Os Estados Unidos acusaram Pequim de realizar, em segredo, uma detonação nuclear em 22 de junho de 2020 e advertiram que podem retomar seus próprios testes atômicos, suspensos há mais de três décadas. A denúncia foi feita pelo secretário adjunto de Estado para Controle de Armas e Não Proliferação, Christopher Yeaw, durante evento no Hudson Institute, em Washington, nesta terça-feira (18).
Segundo Yeaw, dados sísmicos coletados no Cazaquistão indicam uma explosão de magnitude 2,76 “muito próxima” do complexo de Lop Nur, instalação chinesa localizada na região de Xinjiang. O diplomata afirmou que a atividade não corresponde a terremotos nem a mineração e teria sido conduzida a grande profundidade para despistar sistemas internacionais de monitoramento.

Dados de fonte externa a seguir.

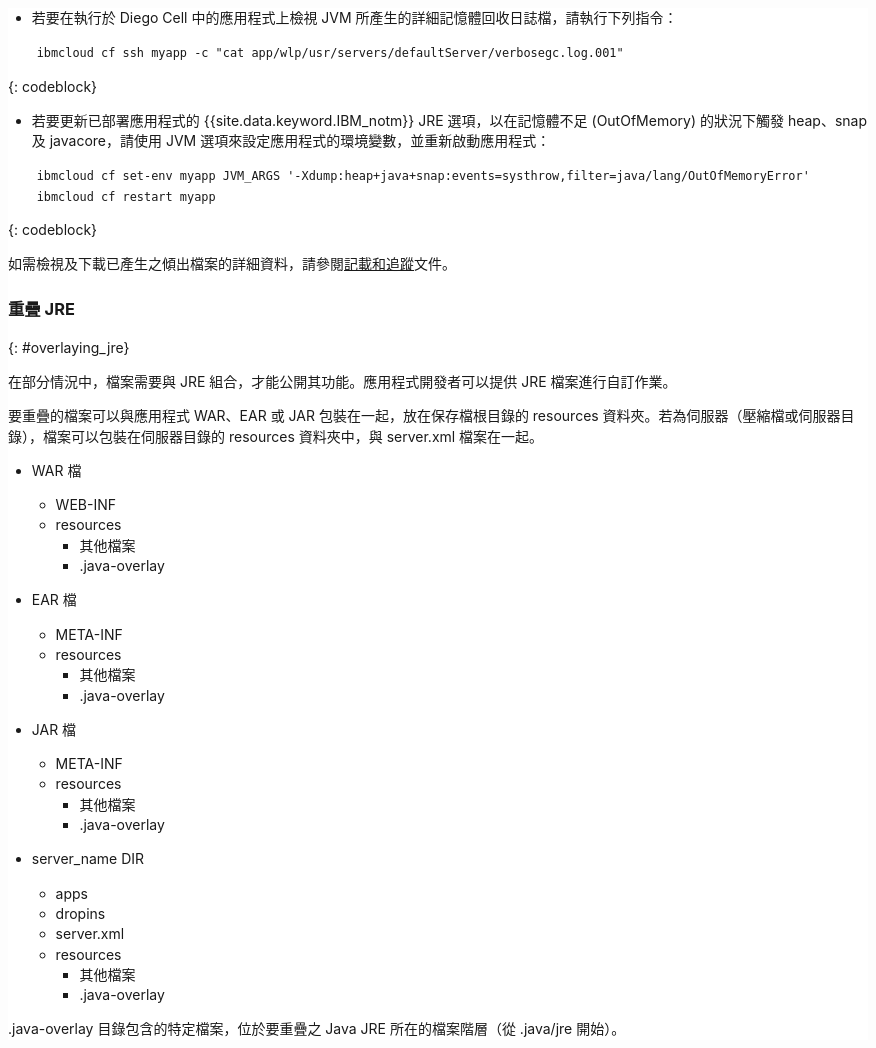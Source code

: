 * 若要在執行於 Diego Cell 中的應用程式上檢視 JVM 所產生的詳細記憶體回收日誌檔，請執行下列指令：

```
    ibmcloud cf ssh myapp -c "cat app/wlp/usr/servers/defaultServer/verbosegc.log.001"
```
{: codeblock}

* 若要更新已部署應用程式的 {{site.data.keyword.IBM_notm}} JRE 選項，以在記憶體不足 (OutOfMemory) 的狀況下觸發 heap、snap 及 javacore，請使用 JVM 選項來設定應用程式的環境變數，並重新啟動應用程式：

```
    ibmcloud cf set-env myapp JVM_ARGS '-Xdump:heap+java+snap:events=systhrow,filter=java/lang/OutOfMemoryError'
    ibmcloud cf restart myapp
```
{: codeblock}

 如需檢視及下載已產生之傾出檔案的詳細資料，請參閱[記載和追蹤](loggingAndTracing.html#download_dumps)文件。

### 重疊 JRE
{: #overlaying_jre}

在部分情況中，檔案需要與 JRE 組合，才能公開其功能。應用程式開發者可以提供 JRE 檔案進行自訂作業。

要重疊的檔案可以與應用程式 WAR、EAR 或 JAR 包裝在一起，放在保存檔根目錄的 resources 資料夾。若為伺服器（壓縮檔或伺服器目錄），檔案可以包裝在伺服器目錄的 resources 資料夾中，與 server.xml 檔案在一起。

* WAR 檔
  * WEB-INF
  * resources
    * 其他檔案
    * .java-overlay


* EAR 檔
  * META-INF
  * resources
    * 其他檔案
    * .java-overlay


* JAR 檔
  * META-INF
  * resources
    * 其他檔案
    * .java-overlay


* server_name DIR
  * apps
  * dropins
  * server.xml
  * resources
    * 其他檔案
    * .java-overlay

.java-overlay 目錄包含的特定檔案，位於要重疊之 Java JRE 所在的檔案階層（從 .java/jre 開始）。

O representante americano alegou que a China “empregou técnicas de desacoplamento” para ocultar o teste e evitou informar a quantidade de energia liberada, atribuindo o desconhecimento a esforços de Pequim para apagar vestígios.

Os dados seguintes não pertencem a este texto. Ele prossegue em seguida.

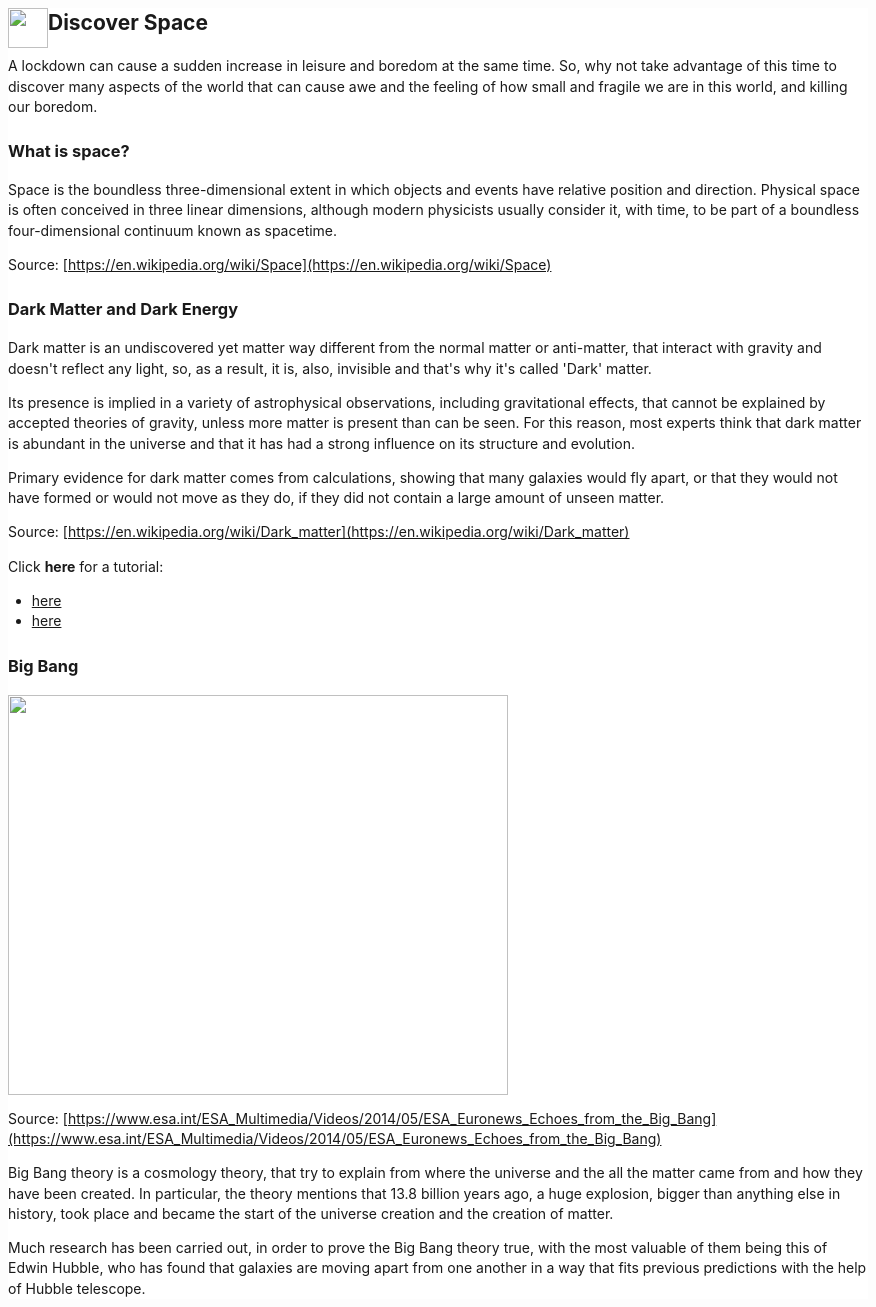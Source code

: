 
<img align="left" width="40" height="40" src="media/icons/alien.png">

## <a name="Discover-Space"></a> **Discover Space**

A lockdown can cause a sudden increase in leisure and boredom at the same time. So, why not take advantage of this time to discover many aspects of the world that can cause awe and the feeling of how small and fragile we are in this world, and killing our boredom.

### **What is space?**
Space is the boundless three-dimensional extent in which objects and events have relative position and direction. Physical space is often conceived in three linear dimensions, although modern physicists usually consider it, with time, to be part of a boundless four-dimensional continuum known as spacetime.

Source: [https://en.wikipedia.org/wiki/Space](https://en.wikipedia.org/wiki/Space)


### **Dark Matter and Dark Energy**

Dark matter is an undiscovered yet matter way different from the normal matter or anti-matter, that interact with gravity and doesn't reflect any light, so, as a result, it is, also, invisible and that's why it's called 'Dark' matter.

 Its presence is implied in a variety of astrophysical observations, including gravitational effects, that cannot be explained by accepted theories of gravity, unless more matter is present than can be seen. For this reason, most experts think that dark matter is abundant in the universe and that it has had a strong influence on its structure and evolution.

 Primary evidence for dark matter comes from calculations, showing that many galaxies would fly apart, or that they would not have formed or would not move as they do, if they did not contain a large amount of unseen matter.

 Source: [https://en.wikipedia.org/wiki/Dark_matter](https://en.wikipedia.org/wiki/Dark_matter)



Click **here** for a tutorial:
- [here](https://www.youtube.com/watch?v=QAa2O_8wBUQ)
- [here](https://www.youtube.com/watch?v=2gWzwG1KNe8)


### **Big Bang**

<img align="center" width="500" height="400" src="media/images/big_bang.jpg">

Source: [https://www.esa.int/ESA_Multimedia/Videos/2014/05/ESA_Euronews_Echoes_from_the_Big_Bang](https://www.esa.int/ESA_Multimedia/Videos/2014/05/ESA_Euronews_Echoes_from_the_Big_Bang)

Big Bang theory is a cosmology theory, that try to explain from where the universe and the all the matter came from and how they have been created. In particular, the theory mentions that 13.8 billion years ago, a huge explosion, bigger than anything else in history, took place and became the start of the universe creation and the creation of matter.

Much research has been carried out, in order to prove the Big Bang theory true, with the most valuable of them being this of Edwin Hubble, who has found that galaxies are moving apart from one another in a way that fits previous predictions with the help of Hubble telescope.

Yeaw lembrou que o presidente Donald Trump já manifestou interesse em retomar ensaios nucleares — interrompidos nos Estados Unidos desde 1992 — caso concorrentes façam o mesmo. “Não permaneceremos em uma desvantagem intolerável”, declarou.
Tratados sob pressão
EUA, China e Rússia assinaram em 1996 o Tratado de Proibição Completa de Testes Nucleares (CTBT), que veda qualquer explosão nuclear, mas Washington e Pequim nunca ratificaram o documento. Moscou, que havia formalizado a adesão, revogou a ratificação em 2023.
Com o fim, neste mês, do New START — o último acordo em vigor para limitar arsenais estratégicos — o governo Trump propôs negociar um novo pacto que inclua não apenas a Rússia, mas também a China, até agora resistente a integrar mecanismos desse tipo.